Where an entry below contains an image, skip the image and copy the rest exactly.
(Extracted information begins)
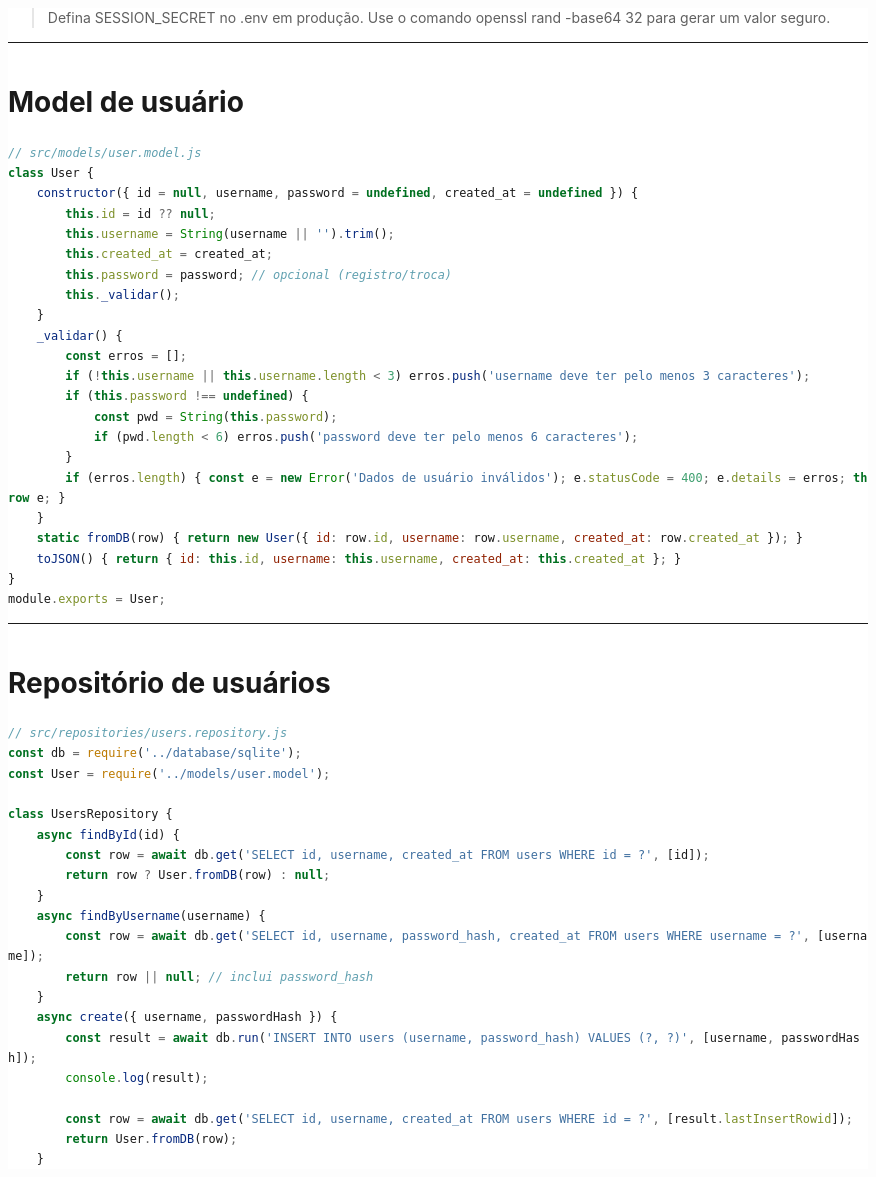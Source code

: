 > Defina SESSION_SECRET no .env em produção. Use o comando openssl rand -base64 32 para gerar um valor seguro.

---

# Model de usuário

```js
// src/models/user.model.js
class User {
    constructor({ id = null, username, password = undefined, created_at = undefined }) {
        this.id = id ?? null;
        this.username = String(username || '').trim();
        this.created_at = created_at;
        this.password = password; // opcional (registro/troca)
        this._validar();
    }
    _validar() {
        const erros = [];
        if (!this.username || this.username.length < 3) erros.push('username deve ter pelo menos 3 caracteres');
        if (this.password !== undefined) {
            const pwd = String(this.password);
            if (pwd.length < 6) erros.push('password deve ter pelo menos 6 caracteres');
        }
        if (erros.length) { const e = new Error('Dados de usuário inválidos'); e.statusCode = 400; e.details = erros; throw e; }
    }
    static fromDB(row) { return new User({ id: row.id, username: row.username, created_at: row.created_at }); }
    toJSON() { return { id: this.id, username: this.username, created_at: this.created_at }; }
}
module.exports = User;
```

---

# Repositório de usuários

```js
// src/repositories/users.repository.js
const db = require('../database/sqlite');
const User = require('../models/user.model');

class UsersRepository {
    async findById(id) {
        const row = await db.get('SELECT id, username, created_at FROM users WHERE id = ?', [id]);
        return row ? User.fromDB(row) : null;
    }
    async findByUsername(username) {
        const row = await db.get('SELECT id, username, password_hash, created_at FROM users WHERE username = ?', [username]);
        return row || null; // inclui password_hash
    }
    async create({ username, passwordHash }) {
        const result = await db.run('INSERT INTO users (username, password_hash) VALUES (?, ?)', [username, passwordHash]);
        console.log(result);

        const row = await db.get('SELECT id, username, created_at FROM users WHERE id = ?', [result.lastInsertRowid]);
        return User.fromDB(row);
    }
```
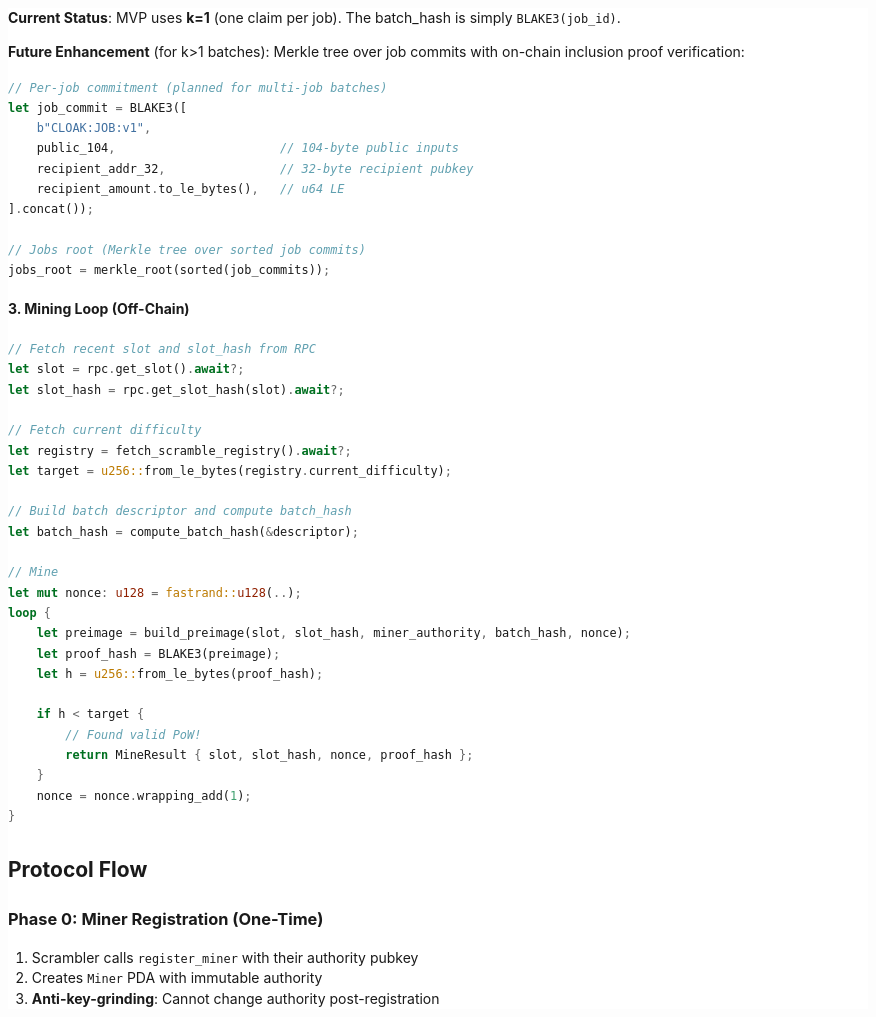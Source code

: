 **Current Status**: MVP uses **k=1** (one claim per job). The batch_hash is simply `BLAKE3(job_id)`.

**Future Enhancement** (for k>1 batches): Merkle tree over job commits with on-chain inclusion proof verification:
```rust
// Per-job commitment (planned for multi-job batches)
let job_commit = BLAKE3([
    b"CLOAK:JOB:v1",
    public_104,                       // 104-byte public inputs
    recipient_addr_32,                // 32-byte recipient pubkey
    recipient_amount.to_le_bytes(),   // u64 LE
].concat());

// Jobs root (Merkle tree over sorted job commits)
jobs_root = merkle_root(sorted(job_commits));
```

#### 3. **Mining Loop** (Off-Chain)
```rust
// Fetch recent slot and slot_hash from RPC
let slot = rpc.get_slot().await?;
let slot_hash = rpc.get_slot_hash(slot).await?;

// Fetch current difficulty
let registry = fetch_scramble_registry().await?;
let target = u256::from_le_bytes(registry.current_difficulty);

// Build batch descriptor and compute batch_hash
let batch_hash = compute_batch_hash(&descriptor);

// Mine
let mut nonce: u128 = fastrand::u128(..);
loop {
    let preimage = build_preimage(slot, slot_hash, miner_authority, batch_hash, nonce);
    let proof_hash = BLAKE3(preimage);
    let h = u256::from_le_bytes(proof_hash);

    if h < target {
        // Found valid PoW!
        return MineResult { slot, slot_hash, nonce, proof_hash };
    }
    nonce = nonce.wrapping_add(1);
}
```

## Protocol Flow

### Phase 0: Miner Registration (One-Time)
1. Scrambler calls `register_miner` with their authority pubkey
2. Creates `Miner` PDA with immutable authority
3. **Anti-key-grinding**: Cannot change authority post-registration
(Extracted information ends)
## Written reply
Source code

: > Defina SESSION_SECRET no .env em produção. Use o comando openssl rand -base64 32 para gerar um valor seguro.

---

# Model de usuário

```js
// src/models/user.model.js
class User {
    constructor({ id = null, username, password = undefined, created_at = undefined }) {
        this.id = id ?? null;
        this.username = String(username || '').trim();
        this.created_at = created_at;
        this.password = password; // opcional (registro/troca)
        this._validar();
    }
    _validar() {
        const erros = [];
        if (!this.username || this.username.length < 3) erros.push('username deve ter pelo menos 3 caracteres');
        if (this.password !== undefined) {
            const pwd = String(this.password);
            if (pwd.length < 6) erros.push('password deve ter pelo menos 6 caracteres');
        }
        if (erros.length) { const e = new Error('Dados de usuário inválidos'); e.statusCode = 400; e.details = erros; throw e; }
    }
    static fromDB(row) { return new User({ id: row.id, username: row.username, created_at: row.created_at }); }
    toJSON() { return { id: this.id, username: this.username, created_at: this.created_at }; }
}
module.exports = User;
```

---

# Repositório de usuários

```js
// src/repositories/users.repository.js
const db = require('../database/sqlite');
const User = require('../models/user.model');

class UsersRepository {
    async findById(id) {
        const row = await db.get('SELECT id, username, created_at FROM users WHERE id = ?', [id]);
        return row ? User.fromDB(row) : null;
    }
    async findByUsername(username) {
        const row = await db.get('SELECT id, username, password_hash, created_at FROM users WHERE username = ?', [username]);
        return row || null; // inclui password_hash
    }
    async create({ username, passwordHash }) {
        const result = await db.run('INSERT INTO users (username, password_hash) VALUES (?, ?)', [username, passwordHash]);
        console.log(result);

        const row = await db.get('SELECT id, username, created_at FROM users WHERE id = ?', [result.lastInsertRowid]);
        return User.fromDB(row);
    }
```
Source code

: **Current Status**: MVP uses **k=1** (one claim per job). The batch_hash is simply `BLAKE3(job_id)`.

**Future Enhancement** (for k>1 batches): Merkle tree over job commits with on-chain inclusion proof verification:
```rust
// Per-job commitment (planned for multi-job batches)
let job_commit = BLAKE3([
    b"CLOAK:JOB:v1",
    public_104,                       // 104-byte public inputs
    recipient_addr_32,                // 32-byte recipient pubkey
    recipient_amount.to_le_bytes(),   // u64 LE
].concat());

// Jobs root (Merkle tree over sorted job commits)
jobs_root = merkle_root(sorted(job_commits));
```

#### 3. **Mining Loop** (Off-Chain)
```rust
// Fetch recent slot and slot_hash from RPC
let slot = rpc.get_slot().await?;
let slot_hash = rpc.get_slot_hash(slot).await?;

// Fetch current difficulty
let registry = fetch_scramble_registry().await?;
let target = u256::from_le_bytes(registry.current_difficulty);

// Build batch descriptor and compute batch_hash
let batch_hash = compute_batch_hash(&descriptor);

// Mine
let mut nonce: u128 = fastrand::u128(..);
loop {
    let preimage = build_preimage(slot, slot_hash, miner_authority, batch_hash, nonce);
    let proof_hash = BLAKE3(preimage);
    let h = u256::from_le_bytes(proof_hash);

    if h < target {
        // Found valid PoW!
        return MineResult { slot, slot_hash, nonce, proof_hash };
    }
    nonce = nonce.wrapping_add(1);
}
```

## Protocol Flow

### Phase 0: Miner Registration (One-Time)
1. Scrambler calls `register_miner` with their authority pubkey
2. Creates `Miner` PDA with immutable authority
3. **Anti-key-grinding**: Cannot change authority post-registration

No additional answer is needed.